▶ _Exercise_
From the listing below, output only the lines starting at the line that has "- Crit%= 4, CritDmg=200, Run%= 0, SleepParaRecovery%= 5" and ending at the line that has "- Scare: (Original)", exactly as they appear, ends included.

▶ _Exercise data_
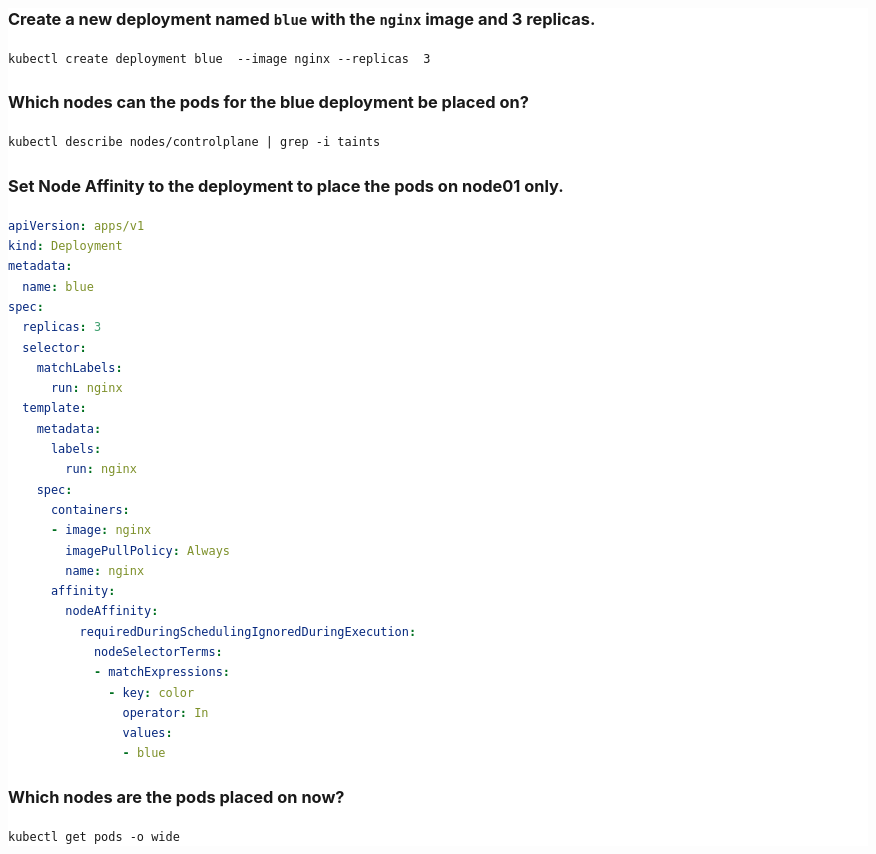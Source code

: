 ### Create a new deployment named `blue` with the `nginx` image and 3 replicas.

```shell
kubectl create deployment blue  --image nginx --replicas  3
```

### Which nodes can the pods for the blue deployment be placed on?

```shell
kubectl describe nodes/controlplane | grep -i taints
```

### Set Node Affinity to the deployment to place the pods on node01 only.

```yaml
apiVersion: apps/v1
kind: Deployment
metadata:
  name: blue
spec:
  replicas: 3
  selector:
    matchLabels:
      run: nginx
  template:
    metadata:
      labels:
        run: nginx
    spec:
      containers:
      - image: nginx
        imagePullPolicy: Always
        name: nginx
      affinity:
        nodeAffinity:
          requiredDuringSchedulingIgnoredDuringExecution:
            nodeSelectorTerms:
            - matchExpressions:
              - key: color
                operator: In
                values:
                - blue
```

### Which nodes are the pods placed on now?

```shell
kubectl get pods -o wide
```
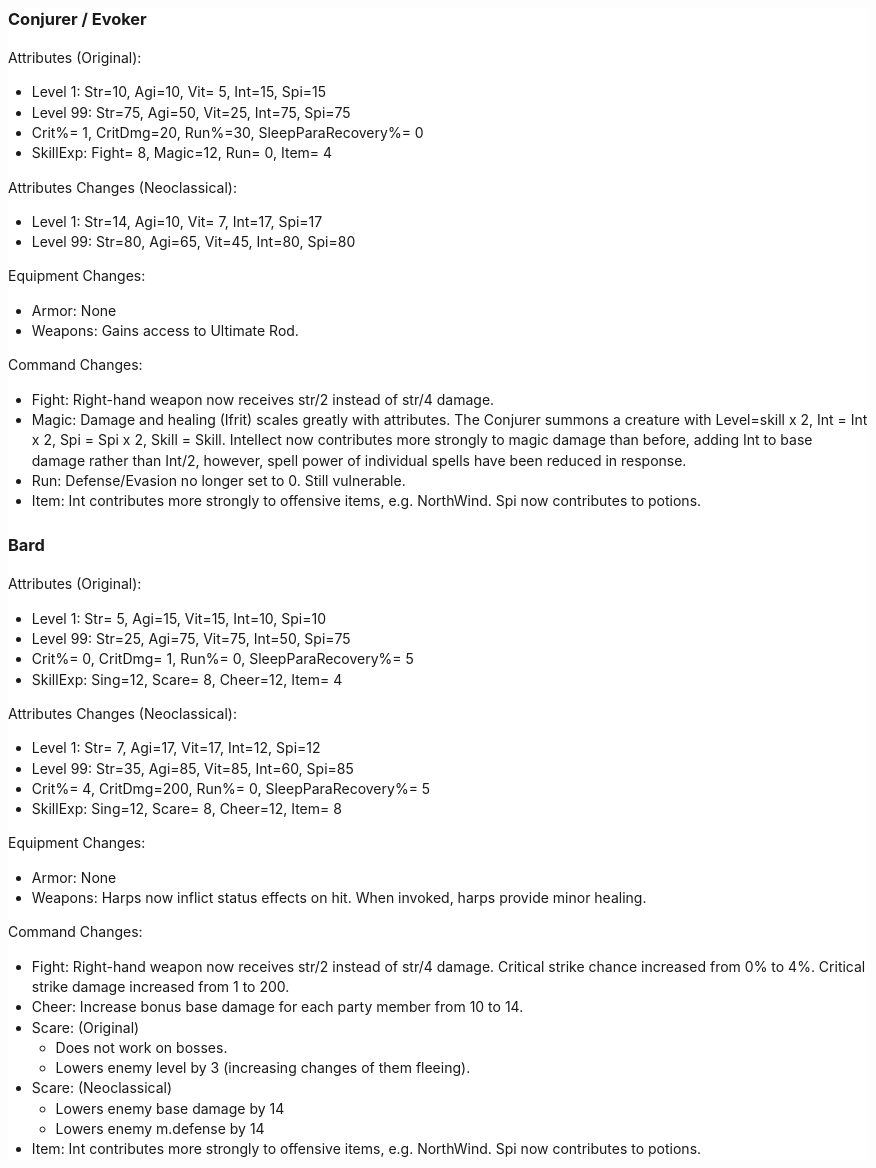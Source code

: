 ### Conjurer / Evoker

Attributes (Original):
- Level  1: Str=10, Agi=10, Vit= 5, Int=15, Spi=15
- Level 99: Str=75, Agi=50, Vit=25, Int=75, Spi=75
- Crit%= 1, CritDmg=20, Run%=30, SleepParaRecovery%= 0
- SkillExp: Fight= 8, Magic=12, Run= 0, Item= 4

Attributes Changes (Neoclassical):
- Level  1: Str=14, Agi=10, Vit= 7, Int=17, Spi=17
- Level 99: Str=80, Agi=65, Vit=45, Int=80, Spi=80

Equipment Changes:
- Armor: None
- Weapons: Gains access to Ultimate Rod.

Command Changes:
- Fight: Right-hand weapon now receives str/2 instead of str/4 damage.
- Magic: Damage and healing (Ifrit) scales greatly with attributes. The Conjurer summons a creature
  with Level=skill x 2, Int = Int x 2, Spi = Spi x 2, Skill = Skill. Intellect now contributes more
  strongly to magic damage than before, adding Int to base damage rather than Int/2, however, spell
  power of individual spells have been reduced in response.
- Run: Defense/Evasion no longer set to 0. Still vulnerable.
- Item: Int contributes more strongly to offensive items, e.g. NorthWind. Spi now contributes to
  potions.

### Bard

Attributes (Original):
- Level  1: Str= 5, Agi=15, Vit=15, Int=10, Spi=10
- Level 99: Str=25, Agi=75, Vit=75, Int=50, Spi=75
- Crit%= 0, CritDmg= 1, Run%= 0, SleepParaRecovery%= 5
- SkillExp: Sing=12, Scare= 8, Cheer=12, Item= 4

Attributes Changes (Neoclassical):
- Level  1: Str= 7, Agi=17, Vit=17, Int=12, Spi=12
- Level 99: Str=35, Agi=85, Vit=85, Int=60, Spi=85
- Crit%= 4, CritDmg=200, Run%= 0, SleepParaRecovery%= 5
- SkillExp: Sing=12, Scare= 8, Cheer=12, Item= 8

Equipment Changes:
- Armor: None
- Weapons: Harps now inflict status effects on hit. When invoked, harps provide minor healing.

Command Changes:
- Fight: Right-hand weapon now receives str/2 instead of str/4 damage. Critical strike chance
  increased from 0% to 4%. Critical strike damage increased from 1 to 200.
- Cheer: Increase bonus base damage for each party member from 10 to 14.
- Scare: (Original)
  - Does not work on bosses.
  - Lowers enemy level by 3 (increasing changes of them fleeing).
- Scare: (Neoclassical)
  - Lowers enemy base damage by 14
  - Lowers enemy m.defense by 14
- Item: Int contributes more strongly to offensive items, e.g. NorthWind. Spi now contributes to
  potions.
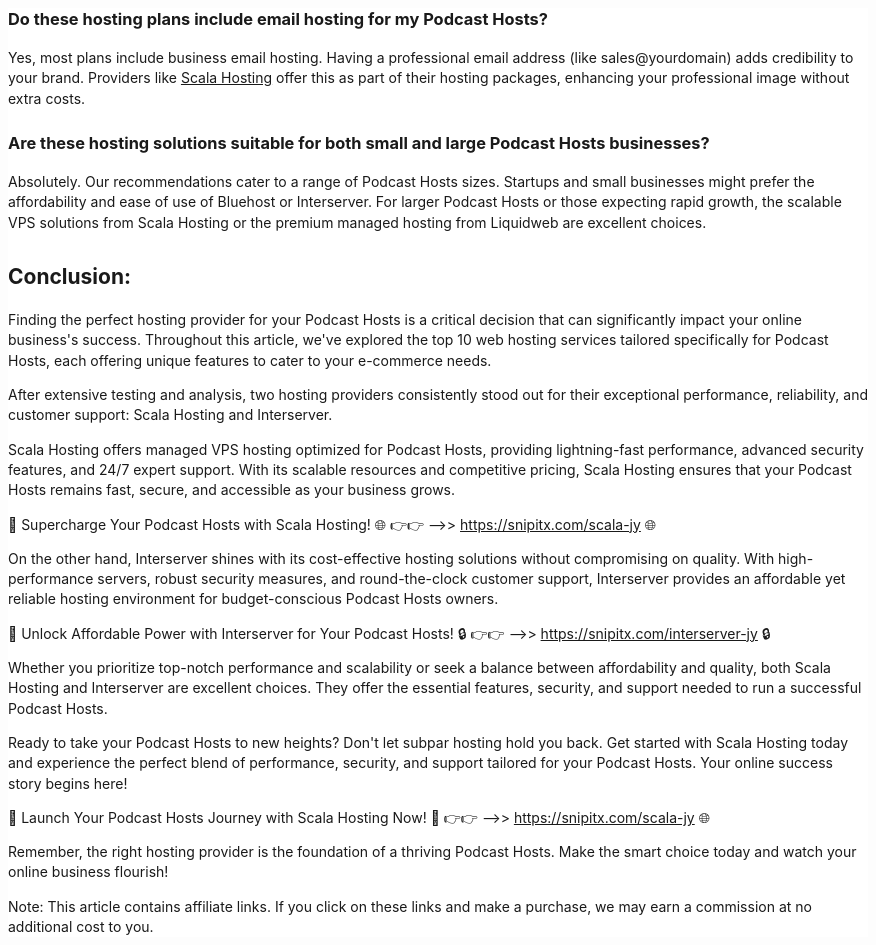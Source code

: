 ### Do these hosting plans include email hosting for my Podcast Hosts? 
Yes, most plans include business email hosting. Having a professional email address (like sales@yourdomain) adds credibility to your brand. Providers like [Scala Hosting](https://snipitx.com/scala-jy) offer this as part of their hosting packages, enhancing your professional image without extra costs.

### Are these hosting solutions suitable for both small and large Podcast Hosts businesses? 
Absolutely. Our recommendations cater to a range of Podcast Hosts sizes. Startups and small businesses might prefer the affordability and ease of use of Bluehost or Interserver. For larger Podcast Hosts or those expecting rapid growth, the scalable VPS solutions from Scala Hosting or the premium managed hosting from Liquidweb are excellent choices.

## Conclusion:

Finding the perfect hosting provider for your Podcast Hosts is a critical decision that can significantly impact your online business's success. Throughout this article, we've explored the top 10 web hosting services tailored specifically for Podcast Hosts, each offering unique features to cater to your e-commerce needs.

After extensive testing and analysis, two hosting providers consistently stood out for their exceptional performance, reliability, and customer support: Scala Hosting and Interserver.

Scala Hosting offers managed VPS hosting optimized for Podcast Hosts, providing lightning-fast performance, advanced security features, and 24/7 expert support. With its scalable resources and competitive pricing, Scala Hosting ensures that your Podcast Hosts remains fast, secure, and accessible as your business grows.

🚀 Supercharge Your Podcast Hosts with Scala Hosting! 🌐
👉👉 -->> https://snipitx.com/scala-jy 🌐

On the other hand, Interserver shines with its cost-effective hosting solutions without compromising on quality. With high-performance servers, robust security measures, and round-the-clock customer support, Interserver provides an affordable yet reliable hosting environment for budget-conscious Podcast Hosts owners.

💸 Unlock Affordable Power with Interserver for Your Podcast Hosts! 🔒
👉👉 -->> https://snipitx.com/interserver-jy 🔒

Whether you prioritize top-notch performance and scalability or seek a balance between affordability and quality, both Scala Hosting and Interserver are excellent choices. They offer the essential features, security, and support needed to run a successful Podcast Hosts.

Ready to take your Podcast Hosts to new heights? Don't let subpar hosting hold you back. Get started with Scala Hosting today and experience the perfect blend of performance, security, and support tailored for your Podcast Hosts. Your online success story begins here!

🚀 Launch Your Podcast Hosts Journey with Scala Hosting Now! 🌟
👉👉 -->> https://snipitx.com/scala-jy 🌐

Remember, the right hosting provider is the foundation of a thriving Podcast Hosts. Make the smart choice today and watch your online business flourish!

Note: This article contains affiliate links. If you click on these links and make a purchase, we may earn a commission at no additional cost to you.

▶ _Response below_
- Crit%= 4, CritDmg=200, Run%= 0, SleepParaRecovery%= 5
- SkillExp: Sing=12, Scare= 8, Cheer=12, Item= 8

Equipment Changes:
- Armor: None
- Weapons: Harps now inflict status effects on hit. When invoked, harps provide minor healing.

Command Changes:
- Fight: Right-hand weapon now receives str/2 instead of str/4 damage. Critical strike chance
  increased from 0% to 4%. Critical strike damage increased from 1 to 200.
- Cheer: Increase bonus base damage for each party member from 10 to 14.
- Scare: (Original)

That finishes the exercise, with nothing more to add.